Big Takeaways

  • Embracing errors
  • Trade offs
  • How to setup everything so we are on track to success

Components of a Machine Learning Algorithm

  1. Model Structure

  2. Loss Function

  3. Optimization

Logistic Regression

  • Linear model with sigmoid activation
    \(y=\frac{1}{1 + e^{-z}}, z =w^Tx + b, z = log(\frac{y}{1-y})\)

  • Log Loss \(logloss(\hat{y}, y) = -\frac{1}{n}\sum(ylog(\hat{y}) + (1-y)log(1-\hat{y}))\) minimize the negative log-likelihood = maximize the log of likelihood

  • Gradient Descent \(w_i = w_i - \alpha \frac{\partial Loss(y, f(x))}{\partial w_i}\)
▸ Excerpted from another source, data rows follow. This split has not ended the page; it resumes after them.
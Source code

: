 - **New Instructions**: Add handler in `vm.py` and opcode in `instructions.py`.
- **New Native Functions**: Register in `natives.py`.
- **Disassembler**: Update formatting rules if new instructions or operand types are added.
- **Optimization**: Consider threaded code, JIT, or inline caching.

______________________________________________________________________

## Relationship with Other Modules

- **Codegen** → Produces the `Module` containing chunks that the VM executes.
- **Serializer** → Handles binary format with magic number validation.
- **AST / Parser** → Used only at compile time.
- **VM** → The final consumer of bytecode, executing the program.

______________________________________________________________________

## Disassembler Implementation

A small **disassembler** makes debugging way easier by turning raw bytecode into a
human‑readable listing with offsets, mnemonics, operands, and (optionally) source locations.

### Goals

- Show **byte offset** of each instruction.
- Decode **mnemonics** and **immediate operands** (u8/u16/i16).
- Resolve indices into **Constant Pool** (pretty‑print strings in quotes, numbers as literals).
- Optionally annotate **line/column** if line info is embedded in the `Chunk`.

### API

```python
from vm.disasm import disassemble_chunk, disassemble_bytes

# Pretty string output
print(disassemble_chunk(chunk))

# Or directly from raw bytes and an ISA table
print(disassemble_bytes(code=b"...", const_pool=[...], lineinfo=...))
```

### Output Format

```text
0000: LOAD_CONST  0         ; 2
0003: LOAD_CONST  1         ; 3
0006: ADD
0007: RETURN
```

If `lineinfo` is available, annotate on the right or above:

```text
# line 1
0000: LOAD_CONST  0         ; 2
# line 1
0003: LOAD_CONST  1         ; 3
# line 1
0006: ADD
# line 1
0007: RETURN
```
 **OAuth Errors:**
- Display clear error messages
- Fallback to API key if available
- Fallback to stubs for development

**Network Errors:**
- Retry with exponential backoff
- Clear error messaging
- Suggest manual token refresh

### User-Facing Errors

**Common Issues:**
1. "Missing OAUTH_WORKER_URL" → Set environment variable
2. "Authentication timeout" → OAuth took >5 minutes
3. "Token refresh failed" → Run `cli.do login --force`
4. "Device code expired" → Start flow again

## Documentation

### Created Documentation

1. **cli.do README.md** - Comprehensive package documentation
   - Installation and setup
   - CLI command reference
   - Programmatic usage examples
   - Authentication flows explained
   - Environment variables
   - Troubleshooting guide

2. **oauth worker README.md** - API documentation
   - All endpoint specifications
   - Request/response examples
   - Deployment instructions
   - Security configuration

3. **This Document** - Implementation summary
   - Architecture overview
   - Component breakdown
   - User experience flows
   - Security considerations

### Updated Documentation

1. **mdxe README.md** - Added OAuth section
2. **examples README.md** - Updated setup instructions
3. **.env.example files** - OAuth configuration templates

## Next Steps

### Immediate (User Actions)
Discriminative vs Generative and Bayes Rule

  • Discriminative: model $P(y x)$ conditional probability, posterior
  • Generative: model $P(x, y)$ the joint probability, use bayes rule to get $P(y x)$
  • Bayes rule \(P(A \and B) = P(A|B)P(B) = P(B|A)P(A) \\ P(A|B) = \frac{P(B|A)P(A)}{P(B)} = \frac{P(B|A)P(A)}{P(B|A)P(A) + P(B|\neg A)P(\neg A)}\)

  • Naive Bayes: \(y = \underset{y_j\in Y}{argmax} \frac{P(X|y_j)P(y_j)}{P(X)} = \underset{y_j\in Y}{argmax} P(y_j)\prod_{i}P(x_i|y_j)\)

  • MLE vs MAP

    • MLE: probability from data alone
    • MAP: probability from data + prior

Decision Trees

  • Model structure: tree
  • Loss: $\frac{1}{n}\sum Entropy(Leaf(S_i)), Entropy(S) = - \sum p(y=i)*log_2(p(y=i))$
  • Optimization: Greedy search(single step lookahead) with pruning
  • Interpretations
    • features near the root
    • most often used features
    • aggregated information gains
    • prominent paths (highly accurate, or lots data follow)

Feature Engineering

  • Goal:
    • create feature representation match model structure
    • balancing among: data size, # features, feature complexity, model complexity
  • Data types:
    • Binary / Categorical / Numeric
  • data sources:
    • System state / content / user info / metadata / interaction history
  • Features for text:
    • Token / Bag of words / N-grams (charlevel - OOV, spelling error etc)
    • TF x IDF:
      • TF: Prob(term document) - term’s importance to the document
      • IDF: log(# total doc / # doc with term) - novelty of term across corpus
    • Embeddings: w2v, fasttext ->
  • Normalization: help some model’s optimization - no need to learn what is big or small
  • Start with standard / common practice features
    • CV: Gradients, Histograms, Convolutions
    • Internet: IP, Domain, Relationships, Reputation
    • Time Series: window statistics, FFT
    • NN: attention
  • Look at errors, combine with domain experts

Feature Selection

  • Frequency / 10 ~ 50 appearance for model to has a chance to pick it up

  • Mutual Information \(MI(X, Y) = \sum_{y}\sum_{x}p(x, y)log(\frac{p(x, y)}{p(x)p(y)})\)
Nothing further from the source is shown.